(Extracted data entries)
______________________________

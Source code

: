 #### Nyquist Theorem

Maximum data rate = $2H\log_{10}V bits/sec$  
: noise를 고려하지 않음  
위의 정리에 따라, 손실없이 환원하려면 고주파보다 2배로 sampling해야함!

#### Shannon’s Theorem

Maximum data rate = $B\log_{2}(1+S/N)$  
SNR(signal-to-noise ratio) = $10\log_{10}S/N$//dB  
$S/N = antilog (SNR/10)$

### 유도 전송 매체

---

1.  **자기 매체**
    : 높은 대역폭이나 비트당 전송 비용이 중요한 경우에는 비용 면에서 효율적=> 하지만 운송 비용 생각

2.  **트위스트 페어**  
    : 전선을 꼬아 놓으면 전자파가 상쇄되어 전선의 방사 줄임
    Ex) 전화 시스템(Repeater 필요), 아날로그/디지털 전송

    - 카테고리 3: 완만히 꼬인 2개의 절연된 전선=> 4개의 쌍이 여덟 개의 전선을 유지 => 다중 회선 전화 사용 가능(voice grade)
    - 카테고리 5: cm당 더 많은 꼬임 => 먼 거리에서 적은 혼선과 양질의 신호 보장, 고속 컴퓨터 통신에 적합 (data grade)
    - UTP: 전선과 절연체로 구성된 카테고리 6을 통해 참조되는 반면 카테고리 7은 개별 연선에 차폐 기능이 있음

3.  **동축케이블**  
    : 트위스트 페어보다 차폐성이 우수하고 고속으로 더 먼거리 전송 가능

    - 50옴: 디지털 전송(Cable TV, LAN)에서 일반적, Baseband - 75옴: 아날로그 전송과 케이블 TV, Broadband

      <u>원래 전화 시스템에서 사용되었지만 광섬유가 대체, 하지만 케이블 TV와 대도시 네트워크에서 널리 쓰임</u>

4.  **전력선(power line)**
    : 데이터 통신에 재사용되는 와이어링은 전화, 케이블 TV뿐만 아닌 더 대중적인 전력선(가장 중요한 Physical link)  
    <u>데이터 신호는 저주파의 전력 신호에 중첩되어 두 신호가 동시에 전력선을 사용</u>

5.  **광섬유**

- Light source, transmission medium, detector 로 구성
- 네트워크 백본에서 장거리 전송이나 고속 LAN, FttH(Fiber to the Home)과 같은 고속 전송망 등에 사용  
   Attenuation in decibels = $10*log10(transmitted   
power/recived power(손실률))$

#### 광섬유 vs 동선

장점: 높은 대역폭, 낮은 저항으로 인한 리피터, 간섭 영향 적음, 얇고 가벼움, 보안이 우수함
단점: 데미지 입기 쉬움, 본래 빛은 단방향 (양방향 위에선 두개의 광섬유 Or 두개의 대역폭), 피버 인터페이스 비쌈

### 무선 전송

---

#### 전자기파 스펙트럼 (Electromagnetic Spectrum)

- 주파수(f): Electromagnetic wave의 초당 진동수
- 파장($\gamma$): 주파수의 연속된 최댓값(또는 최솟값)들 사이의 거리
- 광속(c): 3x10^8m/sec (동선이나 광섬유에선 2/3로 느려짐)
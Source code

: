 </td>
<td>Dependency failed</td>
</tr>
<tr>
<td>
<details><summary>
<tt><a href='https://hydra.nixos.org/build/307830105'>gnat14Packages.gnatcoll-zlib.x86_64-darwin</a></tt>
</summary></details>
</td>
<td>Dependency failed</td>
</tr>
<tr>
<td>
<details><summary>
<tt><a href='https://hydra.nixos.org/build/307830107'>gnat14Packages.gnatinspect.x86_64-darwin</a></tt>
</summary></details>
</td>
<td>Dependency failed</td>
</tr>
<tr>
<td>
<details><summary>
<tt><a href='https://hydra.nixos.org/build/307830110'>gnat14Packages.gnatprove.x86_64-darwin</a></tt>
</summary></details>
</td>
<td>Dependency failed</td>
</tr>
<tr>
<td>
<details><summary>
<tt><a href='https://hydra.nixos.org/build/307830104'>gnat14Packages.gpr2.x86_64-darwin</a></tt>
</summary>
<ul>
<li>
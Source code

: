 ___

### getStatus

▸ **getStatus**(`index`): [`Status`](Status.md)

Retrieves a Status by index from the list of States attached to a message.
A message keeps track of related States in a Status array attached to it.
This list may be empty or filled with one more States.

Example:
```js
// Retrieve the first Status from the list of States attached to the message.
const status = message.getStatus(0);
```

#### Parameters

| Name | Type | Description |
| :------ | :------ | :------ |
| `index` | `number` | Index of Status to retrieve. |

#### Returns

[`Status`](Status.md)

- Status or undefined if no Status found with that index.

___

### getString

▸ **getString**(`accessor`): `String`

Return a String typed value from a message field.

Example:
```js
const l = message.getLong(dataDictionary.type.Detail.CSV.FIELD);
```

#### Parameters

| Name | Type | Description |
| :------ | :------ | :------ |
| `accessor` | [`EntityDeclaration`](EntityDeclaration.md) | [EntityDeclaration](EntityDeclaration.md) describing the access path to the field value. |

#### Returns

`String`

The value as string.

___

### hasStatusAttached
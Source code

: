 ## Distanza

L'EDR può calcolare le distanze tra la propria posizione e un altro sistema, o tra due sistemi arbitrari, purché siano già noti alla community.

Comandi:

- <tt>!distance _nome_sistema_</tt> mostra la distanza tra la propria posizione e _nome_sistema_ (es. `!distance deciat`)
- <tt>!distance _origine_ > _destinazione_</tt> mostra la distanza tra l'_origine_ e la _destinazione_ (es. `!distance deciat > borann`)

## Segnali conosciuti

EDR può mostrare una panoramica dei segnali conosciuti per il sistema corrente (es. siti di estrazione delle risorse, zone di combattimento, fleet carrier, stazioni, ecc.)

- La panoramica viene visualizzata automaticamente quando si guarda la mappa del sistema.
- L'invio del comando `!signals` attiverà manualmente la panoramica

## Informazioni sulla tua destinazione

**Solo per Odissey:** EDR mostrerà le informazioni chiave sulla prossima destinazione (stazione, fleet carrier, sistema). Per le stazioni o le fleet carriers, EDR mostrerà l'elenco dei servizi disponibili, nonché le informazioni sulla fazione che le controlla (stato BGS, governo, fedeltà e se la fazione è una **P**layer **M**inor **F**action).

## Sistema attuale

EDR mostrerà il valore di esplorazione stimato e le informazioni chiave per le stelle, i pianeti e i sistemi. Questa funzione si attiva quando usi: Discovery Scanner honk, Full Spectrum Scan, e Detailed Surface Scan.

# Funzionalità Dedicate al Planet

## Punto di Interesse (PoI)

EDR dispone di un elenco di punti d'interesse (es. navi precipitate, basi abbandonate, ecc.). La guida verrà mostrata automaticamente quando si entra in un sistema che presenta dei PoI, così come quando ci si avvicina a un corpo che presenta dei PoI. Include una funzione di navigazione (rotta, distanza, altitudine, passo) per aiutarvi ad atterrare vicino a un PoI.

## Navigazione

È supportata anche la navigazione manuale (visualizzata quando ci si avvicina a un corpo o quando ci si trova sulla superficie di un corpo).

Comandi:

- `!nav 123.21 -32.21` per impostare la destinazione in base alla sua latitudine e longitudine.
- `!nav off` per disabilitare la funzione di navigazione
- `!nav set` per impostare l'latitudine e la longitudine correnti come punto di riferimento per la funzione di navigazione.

______________________________

_What is being asked_
Without leaving anything out, quote all the data.

_Response area_
Source code

: #### Nyquist Theorem

Maximum data rate = $2H\log_{10}V bits/sec$  
: noise를 고려하지 않음  
위의 정리에 따라, 손실없이 환원하려면 고주파보다 2배로 sampling해야함!

#### Shannon’s Theorem

Maximum data rate = $B\log_{2}(1+S/N)$  
SNR(signal-to-noise ratio) = $10\log_{10}S/N$//dB  
$S/N = antilog (SNR/10)$

### 유도 전송 매체

---

1.  **자기 매체**
    : 높은 대역폭이나 비트당 전송 비용이 중요한 경우에는 비용 면에서 효율적=> 하지만 운송 비용 생각

2.  **트위스트 페어**  
    : 전선을 꼬아 놓으면 전자파가 상쇄되어 전선의 방사 줄임
    Ex) 전화 시스템(Repeater 필요), 아날로그/디지털 전송

    - 카테고리 3: 완만히 꼬인 2개의 절연된 전선=> 4개의 쌍이 여덟 개의 전선을 유지 => 다중 회선 전화 사용 가능(voice grade)
    - 카테고리 5: cm당 더 많은 꼬임 => 먼 거리에서 적은 혼선과 양질의 신호 보장, 고속 컴퓨터 통신에 적합 (data grade)
    - UTP: 전선과 절연체로 구성된 카테고리 6을 통해 참조되는 반면 카테고리 7은 개별 연선에 차폐 기능이 있음

3.  **동축케이블**  
    : 트위스트 페어보다 차폐성이 우수하고 고속으로 더 먼거리 전송 가능

    - 50옴: 디지털 전송(Cable TV, LAN)에서 일반적, Baseband - 75옴: 아날로그 전송과 케이블 TV, Broadband

      <u>원래 전화 시스템에서 사용되었지만 광섬유가 대체, 하지만 케이블 TV와 대도시 네트워크에서 널리 쓰임</u>

4.  **전력선(power line)**
    : 데이터 통신에 재사용되는 와이어링은 전화, 케이블 TV뿐만 아닌 더 대중적인 전력선(가장 중요한 Physical link)  
    <u>데이터 신호는 저주파의 전력 신호에 중첩되어 두 신호가 동시에 전력선을 사용</u>

5.  **광섬유**

- Light source, transmission medium, detector 로 구성
- 네트워크 백본에서 장거리 전송이나 고속 LAN, FttH(Fiber to the Home)과 같은 고속 전송망 등에 사용  
   Attenuation in decibels = $10*log10(transmitted   
power/recived power(손실률))$

#### 광섬유 vs 동선

장점: 높은 대역폭, 낮은 저항으로 인한 리피터, 간섭 영향 적음, 얇고 가벼움, 보안이 우수함
단점: 데미지 입기 쉬움, 본래 빛은 단방향 (양방향 위에선 두개의 광섬유 Or 두개의 대역폭), 피버 인터페이스 비쌈

### 무선 전송

---

#### 전자기파 스펙트럼 (Electromagnetic Spectrum)

- 주파수(f): Electromagnetic wave의 초당 진동수
- 파장($\gamma$): 주파수의 연속된 최댓값(또는 최솟값)들 사이의 거리
- 광속(c): 3x10^8m/sec (동선이나 광섬유에선 2/3로 느려짐)
Source code

: </td>
<td>Dependency failed</td>
</tr>
<tr>
<td>
<details><summary>
<tt><a href='https://hydra.nixos.org/build/307830105'>gnat14Packages.gnatcoll-zlib.x86_64-darwin</a></tt>
</summary></details>
</td>
<td>Dependency failed</td>
</tr>
<tr>
<td>
<details><summary>
<tt><a href='https://hydra.nixos.org/build/307830107'>gnat14Packages.gnatinspect.x86_64-darwin</a></tt>
</summary></details>
</td>
<td>Dependency failed</td>
</tr>
<tr>
<td>
<details><summary>
<tt><a href='https://hydra.nixos.org/build/307830110'>gnat14Packages.gnatprove.x86_64-darwin</a></tt>
</summary></details>
</td>
<td>Dependency failed</td>
</tr>
<tr>
<td>
<details><summary>
<tt><a href='https://hydra.nixos.org/build/307830104'>gnat14Packages.gpr2.x86_64-darwin</a></tt>
</summary>
<ul>
<li>
Source code

: ___

### getStatus

▸ **getStatus**(`index`): [`Status`](Status.md)

Retrieves a Status by index from the list of States attached to a message.
A message keeps track of related States in a Status array attached to it.
This list may be empty or filled with one more States.

Example:
```js
// Retrieve the first Status from the list of States attached to the message.
const status = message.getStatus(0);
```

#### Parameters

| Name | Type | Description |
| :------ | :------ | :------ |
| `index` | `number` | Index of Status to retrieve. |

#### Returns

[`Status`](Status.md)

- Status or undefined if no Status found with that index.

___

### getString

▸ **getString**(`accessor`): `String`

Return a String typed value from a message field.

Example:
```js
const l = message.getLong(dataDictionary.type.Detail.CSV.FIELD);
```

#### Parameters

| Name | Type | Description |
| :------ | :------ | :------ |
| `accessor` | [`EntityDeclaration`](EntityDeclaration.md) | [EntityDeclaration](EntityDeclaration.md) describing the access path to the field value. |

#### Returns

`String`

The value as string.

___

### hasStatusAttached
Source code

: ## Distanza

L'EDR può calcolare le distanze tra la propria posizione e un altro sistema, o tra due sistemi arbitrari, purché siano già noti alla community.

Comandi:

- <tt>!distance _nome_sistema_</tt> mostra la distanza tra la propria posizione e _nome_sistema_ (es. `!distance deciat`)
- <tt>!distance _origine_ > _destinazione_</tt> mostra la distanza tra l'_origine_ e la _destinazione_ (es. `!distance deciat > borann`)

## Segnali conosciuti

EDR può mostrare una panoramica dei segnali conosciuti per il sistema corrente (es. siti di estrazione delle risorse, zone di combattimento, fleet carrier, stazioni, ecc.)

- La panoramica viene visualizzata automaticamente quando si guarda la mappa del sistema.
- L'invio del comando `!signals` attiverà manualmente la panoramica

## Informazioni sulla tua destinazione

**Solo per Odissey:** EDR mostrerà le informazioni chiave sulla prossima destinazione (stazione, fleet carrier, sistema). Per le stazioni o le fleet carriers, EDR mostrerà l'elenco dei servizi disponibili, nonché le informazioni sulla fazione che le controlla (stato BGS, governo, fedeltà e se la fazione è una **P**layer **M**inor **F**action).

## Sistema attuale

EDR mostrerà il valore di esplorazione stimato e le informazioni chiave per le stelle, i pianeti e i sistemi. Questa funzione si attiva quando usi: Discovery Scanner honk, Full Spectrum Scan, e Detailed Surface Scan.

# Funzionalità Dedicate al Planet

## Punto di Interesse (PoI)

EDR dispone di un elenco di punti d'interesse (es. navi precipitate, basi abbandonate, ecc.). La guida verrà mostrata automaticamente quando si entra in un sistema che presenta dei PoI, così come quando ci si avvicina a un corpo che presenta dei PoI. Include una funzione di navigazione (rotta, distanza, altitudine, passo) per aiutarvi ad atterrare vicino a un PoI.

## Navigazione

È supportata anche la navigazione manuale (visualizzata quando ci si avvicina a un corpo o quando ci si trova sulla superficie di un corpo).

Comandi:

- `!nav 123.21 -32.21` per impostare la destinazione in base alla sua latitudine e longitudine.
- `!nav off` per disabilitare la funzione di navigazione
- `!nav set` per impostare l'latitudine e la longitudine correnti come punto di riferimento per la funzione di navigazione.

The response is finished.